The basic premise of this is that Jimmy Logan, portrayed by Channing Tatum (Hail, Caesar!, 21 Jump Street) in full southern charm mode, has lost his job because of pretty unfair policies at the construction site and is generally plagued by bad luck, something that his brother claims is the family curse. He’s at the end of his tether, and with the treat of his ex-wife moving away with his daughter, and no money to hire a lawyer, he and his brother Clyde, an amputee Iraq veteran played with real slow-paced charm by Adam Driver (Star Wars: The Force Awakens, Paterson), decide to rob the NASCAR speedway track that he’s been working construction at. To achieve their goal they rope in their speed obsessed sister Melle, Riley Keough (Mad Max: Fury Road, American Honey) doing a fine job of reinventing Daisy Duke for the part. To get access to the vault they recruit a safe cracker in the bleached blond form of Daniel Craig (Spectre, The Golden Compass), having far too much fun for his own good breathing life into Joe Bang. The final members of the crew are Joe’s two redneck cousins, Fish and Sam Bang, bringing that down-home southern stereotype to our screen with considerable charm, and endearingly questionable moral logic. Craig is definitely the standout amongst this rag-tag crew, his southern drawl surprisingly on point, his comedy timing impressive, with his joy at playing such a departure from his usual fare writ large on the screen.

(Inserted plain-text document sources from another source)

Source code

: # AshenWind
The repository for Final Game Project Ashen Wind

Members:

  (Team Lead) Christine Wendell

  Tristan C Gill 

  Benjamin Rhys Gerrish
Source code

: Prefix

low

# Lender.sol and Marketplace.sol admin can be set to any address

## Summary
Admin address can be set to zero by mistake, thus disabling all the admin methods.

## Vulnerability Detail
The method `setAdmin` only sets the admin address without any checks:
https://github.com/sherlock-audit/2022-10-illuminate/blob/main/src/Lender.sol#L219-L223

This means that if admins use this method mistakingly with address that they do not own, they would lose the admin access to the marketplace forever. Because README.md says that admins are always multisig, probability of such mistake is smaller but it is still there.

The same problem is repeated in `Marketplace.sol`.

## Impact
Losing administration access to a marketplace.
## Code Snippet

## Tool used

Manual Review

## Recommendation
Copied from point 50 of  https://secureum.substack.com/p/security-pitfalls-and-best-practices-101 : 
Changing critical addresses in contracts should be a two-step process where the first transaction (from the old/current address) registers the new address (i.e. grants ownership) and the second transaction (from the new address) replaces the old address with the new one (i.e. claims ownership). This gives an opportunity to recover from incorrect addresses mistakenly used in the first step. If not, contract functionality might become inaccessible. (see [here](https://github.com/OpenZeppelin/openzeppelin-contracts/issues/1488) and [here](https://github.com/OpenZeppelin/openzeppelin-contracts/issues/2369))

To the side of this main storyline we have subplots that take a dig at Little Ms Pageants, and corporate sponsorship and energy drinks. These come back into the mix as the film progresses, and gives us a wonderfully nostalgic structure, that brings flavours of the Cannonball Run, or the Smokey and the Bandit movies to mind.
I will admit I didn’t realise that this was a Steven Soderbergh (Ocean’s Eleven, Erin Brockovich) film when I came to it, and the veteran film-maker paints his canvas with a refreshingly light touch. For all the weight that the plot synopsis could imply, the story is very simple, and it is a heist that is played predominantly for laughs. The depth is merely there so we side for the protagonists, and not for the company being robbed. To that extent, we don’t even see a face to the victim until the end of the film, and then we are so invested that it doesn’t really seem to matter.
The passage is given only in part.